Il tuffo
di carlozanzi
M’arrampico sopra la colonnina di cemento, alta più
di me. E’ un pomeriggio di maggio, il giorno non lo so, so che frequento la
terza elementare. Fa caldo, sono sudato eccitato. Impaurito. Salgo sul muretto
e da lì m’arrampico sulla colonna quadrata, che in alto s’allarga in una specie
di piattaforma. Il mio amico Luciano mi ha lanciato la sfida. E’ salito e ce
l’ha fatta. Ora tocca a me. Nel tentare la scalata al blocco di cemento mi
scivolano i piedi (calzo dei sandali con due buchi davanti, quattro occhi che
mi guardano), striscio e torno giù in basso, mi sbuccio le ginocchia. Potrei
mollare. Ma non mollo. Mi sputo sulle mani, mi passo le ginocchia ferite,
strisciate rosse di poco sangue. Non è nulla. Si riparte.
Luciano si è rimesso in ordine la maglietta, Marco e
Roberto forse fanno il tifo per me. Ora sono in cima, mi metto in piedi, mi
gira la testa ma per pochi attimi. Dietro a me il vuoto, sul fianco destro la
strada, sul fianco sinistro il cortile, davanti il mare verde della siepe, piccole
foglie verdescuro al culmine di rametti rigidi, appuntiti. Più che un mare è un
fiume, una stretta piscina. Io sono in piedi sul rigido trampolino che dovrà
provare il mio coraggio. Un coraggio da terza elementare. Un coraggio
irresponsabile e timoroso. So che mia madre non approverebbe, mio padre mi
sgriderebbe ma con meno violenza. Mio padre capirebbe, almeno penso. Ma loro
non ci sono, uno è al lavoro, l’altra è in casa e si fida di me. Non so, forse
si fida o deve fidarsi per forza, non ha tempo né voglia di verificare il mio
comportamento, sta annegando dentro una famiglia di tanti figli. Sta sudando
dentro una vita che probabilmente immaginava diversa. Non so, non sono affari
miei. A me spetta la prova, ora che mi sono arrampicato sin lassù e sei occhi
mi guardano. Otto, perché anche i miei mi osservano.

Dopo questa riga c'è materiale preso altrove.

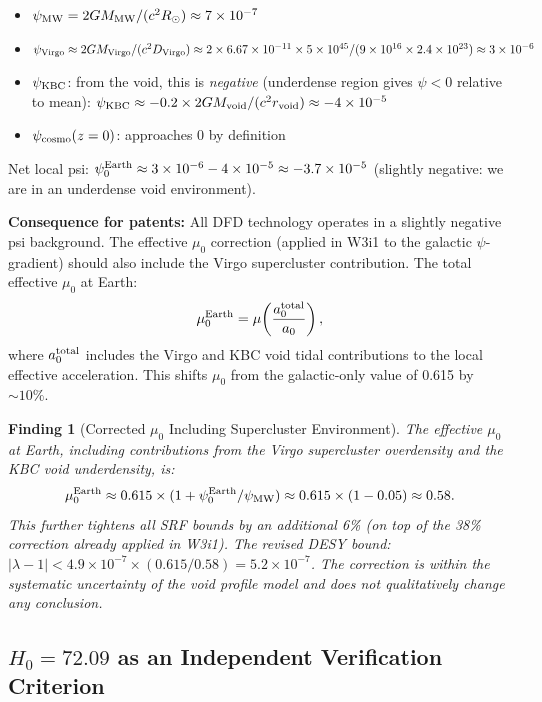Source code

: \documentclass[11pt]{article}
\newtheorem{finding}{Finding}[section]
\theoremstyle{definition}
\theoremstyle{remark}
\newcommand{\ee}[1]{\times 10^{#1}}
\begin{document}
\begin{itemize}
\item $\psi_{\rm MW} = 2GM_{\rm MW}/(c^2 R_\odot) \approx 7\ee{-7}$
\item $\psi_{\rm Virgo} \approx 2GM_{\rm Virgo}/(c^2 D_{\rm Virgo})
  \approx 2 \times 6.67\ee{-11} \times 5\ee{45}/(9\ee{16} \times 2.4\ee{23})
  \approx 3\ee{-6}$
\item $\psi_{\rm KBC}$: from the void, this is \emph{negative}
  (underdense region gives $\psi < 0$ relative to mean):
  $\psi_{\rm KBC} \approx -0.2 \times 2GM_{\rm void}/(c^2 r_{\rm void})
  \approx -4\ee{-5}$
\item $\psi_{\rm cosmo}(z=0)$: approaches 0 by definition
\end{itemize}

Net local psi: $\psi_0^{\rm Earth} \approx 3\ee{-6} - 4\ee{-5} \approx
-3.7\ee{-5}$ (slightly negative: we are in an underdense void environment).

\textbf{Consequence for patents:} All DFD technology operates in a
slightly negative psi background. The effective $\mu_0$ correction
(applied in W3i1 to the galactic $\psi$-gradient) should also include
the Virgo supercluster contribution. The total effective $\mu_0$ at Earth:
\begin{equation}
\mu_0^{\rm Earth} = \mu\!\left(\frac{a_0^{\rm total}}{a_0}\right),
\end{equation}
where $a_0^{\rm total}$ includes the Virgo and KBC void tidal
contributions to the local effective acceleration. This shifts
$\mu_0$ from the galactic-only value of 0.615 by $\sim 10\%$.

\begin{finding}[Corrected $\mu_0$ Including Supercluster Environment]
The effective $\mu_0$ at Earth, including contributions from the Virgo
supercluster overdensity and the KBC void underdensity, is:
\begin{equation}
\mu_0^{\rm Earth} \approx 0.615 \times (1 + \psi_0^{\rm Earth}/\psi_{\rm MW})
\approx 0.615 \times (1 - 0.05) \approx 0.58.
\end{equation}
This further tightens all SRF bounds by an additional 6\% (on top of
the 38\% correction already applied in W3i1). The revised DESY bound:
$|\lambda-1| < 4.9\ee{-7} \times (0.615/0.58) = 5.2\ee{-7}$.
The correction is within the systematic uncertainty of the void profile
model and does not qualitatively change any conclusion.
\end{finding}

\subsection{$H_0 = 72.09$ as an Independent Verification Criterion}
\end{document}
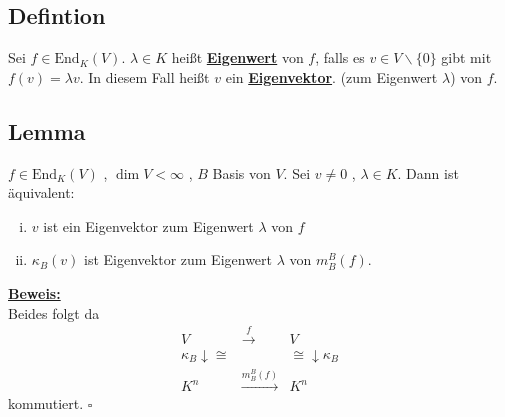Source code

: \subsection{Defintion} %
\label{sub:defintion}
Sei $f \in \text{End}_K (V)$. $\lambda \in K$ heißt \underline{\textbf{Eigenwert}} von $f$, falls es $v \in V \backslash \{0\}$ gibt mit $f(v)= \lambda v$. In diesem Fall heißt $v$ ein \underline{\textbf{Eigenvektor}}. (zum Eigenwert $\lambda$) von $f$. 

\subsection{Lemma} %
\label{sub:lemma}
$f \in \text{End}_K (V)$ , $\dim V < \infty$ , $B$ Basis von $V$. Sei $v \not= 0$ , $\lambda \in K$. Dann ist äquivalent:
\begin{enumerate}[(i)]
	\item $v$ ist ein Eigenvektor zum Eigenwert $\lambda$ von $f$
	\item $\kappa_B(v)$ ist Eigenvektor zum Eigenwert $\lambda$ von $m_B^B(f)$.
\end{enumerate}
\underline{\textbf{Beweis:}} \\
Beides folgt da
\[
	\begin{matrix}
		V & \xrightarrow{f} & V \\
		\kappa_B \downarrow \cong & & \cong \downarrow \kappa_B \\
		K^n & \xrightarrow{m_B^B(f)} & K^n
	\end{matrix}
\]
kommutiert. \hfill \( \square \)

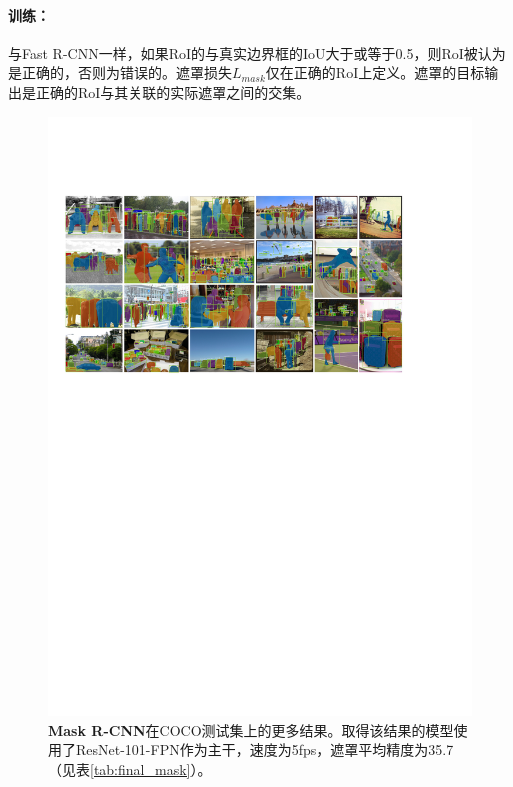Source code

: \paragraph{训练：} 与Fast R-CNN一样，如果RoI的与真实边界框的IoU大于或等于0.5，则RoI被认为是正确的，否则为错误的。遮罩损失$L_{mask}$仅在正确的RoI上定义。遮罩的目标输出是正确的RoI与其关联的实际遮罩之间的交集。

\begin{figure}[t]
\centering
\includegraphics[width=1.0\linewidth]{figures/mask_rcnn/results_more}
\caption{\textbf{Mask R-CNN}在COCO测试集上的更多结果。取得该结果的模型使用了ResNet-101-FPN作为主干，速度为5fps，遮罩平均精度为35.7（见表\ref{tab:final_mask}）。}
\label{fig:results_more}
\end{figure}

Luciano dice: “Allora?” Roberto si sta grattando il
pisello, Marco si mette la mano a visiera per ripararsi dal sole di maggio,
convinto e brillante. Marco è il più piccolo del gruppo, credo che il suo cuore
stia battendo forte almeno quanto il mio. O di più. Ma il mio si vede oltre la
camicetta sporca, con due buchi e tanti piccoli elefanti marroni che camminano
su un prato giallo. Ho paura di trafiggermi gli occhi (però basta che li
chiuda), di graffiarmi la faccia (al che la mamma prima, il papà poi mi
‘graffierebbero’ ancora), ho paura di cadere oltre il materasso della siepe, di
finire in strada o sui sassi tondi e lisci del cortile. Ho paura che mi
sfottano. Sono il più vecchio dei quattro. Di pochi giorni, ma Luciano è più
giovane di me e ora mi guarda con due occhi vigliacchi. Lui può solo vincere.
Al massimo pareggiare. Io sono ancora all’inizio dell’avventura. Durerà un
secondo, due, ma i piedi li devo staccare. Devo affrontare il vuoto. Devo volare.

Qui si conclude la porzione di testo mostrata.